2. Forward Shift in High Plank
Stepping into high plank pose, with shoulders above the wrists. Inhale in this position, and as you exhale, shift the weight forward so the shoulders begin to move forward of the fingertips. As with the previous drill, only move to a range that is not painful. Inhale back to shoulders above the wrists, like plank, and exhale shift the weight forward again. Repeat 5 to 10 times.
External Rotation of Shoulders
When you externally rotate the shoulders in handstand, you fire up muscles that support the shoulder joint. In addition to the muscles of the rotator cuff, the external rotation of the shoulders engages serratus anterior, which some might argue is the most important muscle group that supports shoulder joint stability.
Serratus anterior helps broaden (or protract) the shoulder blades/scapula, and furthermore, allows an upward rotation of the shoulder blades. These two actions are needed in a solid handstand.
- Standing in Tadasana or lying on your back, hold a broomstick with your hands shoulders distance apart, or wider. Imagine breaking the stick in half creating an external rotation of the shoulder joint. Maintaining this action as you raise the stick steadily and slowly upwards towards the ears, holding the lower ribs in place (refer to hollow body).

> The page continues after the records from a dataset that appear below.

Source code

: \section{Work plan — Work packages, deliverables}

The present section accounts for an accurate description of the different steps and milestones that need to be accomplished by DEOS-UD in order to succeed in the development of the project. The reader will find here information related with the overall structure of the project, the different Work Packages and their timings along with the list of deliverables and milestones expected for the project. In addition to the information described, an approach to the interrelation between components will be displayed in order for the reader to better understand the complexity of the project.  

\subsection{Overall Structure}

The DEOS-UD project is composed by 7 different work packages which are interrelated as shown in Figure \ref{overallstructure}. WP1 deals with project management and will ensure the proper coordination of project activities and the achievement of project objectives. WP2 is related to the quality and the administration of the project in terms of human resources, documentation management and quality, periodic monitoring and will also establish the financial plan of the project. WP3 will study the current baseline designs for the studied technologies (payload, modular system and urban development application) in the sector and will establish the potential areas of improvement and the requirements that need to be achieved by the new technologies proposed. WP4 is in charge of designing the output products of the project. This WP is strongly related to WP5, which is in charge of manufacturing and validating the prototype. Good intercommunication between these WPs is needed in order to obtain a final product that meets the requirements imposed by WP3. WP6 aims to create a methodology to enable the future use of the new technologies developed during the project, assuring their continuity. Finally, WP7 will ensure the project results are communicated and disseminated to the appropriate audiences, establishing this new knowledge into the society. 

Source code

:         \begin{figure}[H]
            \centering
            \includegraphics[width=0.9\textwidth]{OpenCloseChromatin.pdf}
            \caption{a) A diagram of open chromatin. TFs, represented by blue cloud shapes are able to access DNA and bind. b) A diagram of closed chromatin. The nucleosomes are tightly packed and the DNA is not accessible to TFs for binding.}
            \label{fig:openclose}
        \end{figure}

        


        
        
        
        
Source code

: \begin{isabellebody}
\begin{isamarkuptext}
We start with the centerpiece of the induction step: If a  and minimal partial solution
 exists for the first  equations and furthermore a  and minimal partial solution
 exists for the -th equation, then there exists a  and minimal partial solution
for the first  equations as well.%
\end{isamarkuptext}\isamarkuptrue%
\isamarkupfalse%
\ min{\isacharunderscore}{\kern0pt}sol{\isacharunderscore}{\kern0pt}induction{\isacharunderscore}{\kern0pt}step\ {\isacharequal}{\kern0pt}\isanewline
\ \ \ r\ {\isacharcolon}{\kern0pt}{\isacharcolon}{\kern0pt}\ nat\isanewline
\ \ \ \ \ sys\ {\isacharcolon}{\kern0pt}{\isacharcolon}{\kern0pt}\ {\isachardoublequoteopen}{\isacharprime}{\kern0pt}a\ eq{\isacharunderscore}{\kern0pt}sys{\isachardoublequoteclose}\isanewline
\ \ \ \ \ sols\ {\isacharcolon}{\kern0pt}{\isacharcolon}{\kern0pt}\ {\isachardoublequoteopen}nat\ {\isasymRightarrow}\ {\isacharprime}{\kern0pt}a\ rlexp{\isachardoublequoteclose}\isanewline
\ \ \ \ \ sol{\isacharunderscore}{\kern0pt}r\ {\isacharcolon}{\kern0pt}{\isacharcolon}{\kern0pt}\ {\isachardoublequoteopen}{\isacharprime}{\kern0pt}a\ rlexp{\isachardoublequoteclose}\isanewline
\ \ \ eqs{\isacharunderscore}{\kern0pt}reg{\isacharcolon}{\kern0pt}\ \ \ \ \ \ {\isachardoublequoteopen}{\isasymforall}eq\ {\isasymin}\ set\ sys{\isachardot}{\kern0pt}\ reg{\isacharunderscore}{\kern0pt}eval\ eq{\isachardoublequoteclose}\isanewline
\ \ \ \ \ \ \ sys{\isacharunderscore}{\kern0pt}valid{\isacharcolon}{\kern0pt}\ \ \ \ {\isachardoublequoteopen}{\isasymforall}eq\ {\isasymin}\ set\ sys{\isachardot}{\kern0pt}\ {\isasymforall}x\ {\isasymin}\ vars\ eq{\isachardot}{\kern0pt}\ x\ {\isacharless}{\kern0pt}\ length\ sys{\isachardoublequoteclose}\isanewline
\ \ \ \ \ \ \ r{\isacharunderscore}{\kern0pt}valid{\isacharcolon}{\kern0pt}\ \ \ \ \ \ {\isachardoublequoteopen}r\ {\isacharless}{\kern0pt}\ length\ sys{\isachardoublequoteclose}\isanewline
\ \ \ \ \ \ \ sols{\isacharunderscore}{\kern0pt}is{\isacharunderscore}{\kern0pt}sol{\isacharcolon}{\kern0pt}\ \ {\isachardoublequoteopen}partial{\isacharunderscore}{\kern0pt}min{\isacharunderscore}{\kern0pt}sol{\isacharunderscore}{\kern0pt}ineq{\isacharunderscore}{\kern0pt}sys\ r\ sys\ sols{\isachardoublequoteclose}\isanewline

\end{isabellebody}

- Step into high plank pose, with arms completely straight. Press firmly downwards through your hands, and imagine trying to turn the hands outwards as though you were opening a jar (counter-clockwise with your left hand, and clockwise with your right). Notice any engagement around the shoulders, and along the side of your body below the armpit.
Maintain the external rotation of the shoulders, and the full extension of the elbows, as you begin to exhale, slowly moving your pelvis towards a Downward Dog. Push back only as much as you can maintain the external rotation of the shoulders. Maintain for 5 breaths, release, and rest in Child’s pose.
Core Strength
Finding a straight-line handstand, or stacking all of the joints, makes the handstand effortless, but getting to the straight-line is the challenge. Practicing the hollow body is a great preparation for the position you’ll want to find when inverted.
Hollow Body
Lying flat on your back, draw the pubic bone towards your heart, and lift both legs off of the floor. Let the shoulders and neck remain soft, actively pulling the navel towards the spine on the exhalation. Consider literally hollowing out the stomach.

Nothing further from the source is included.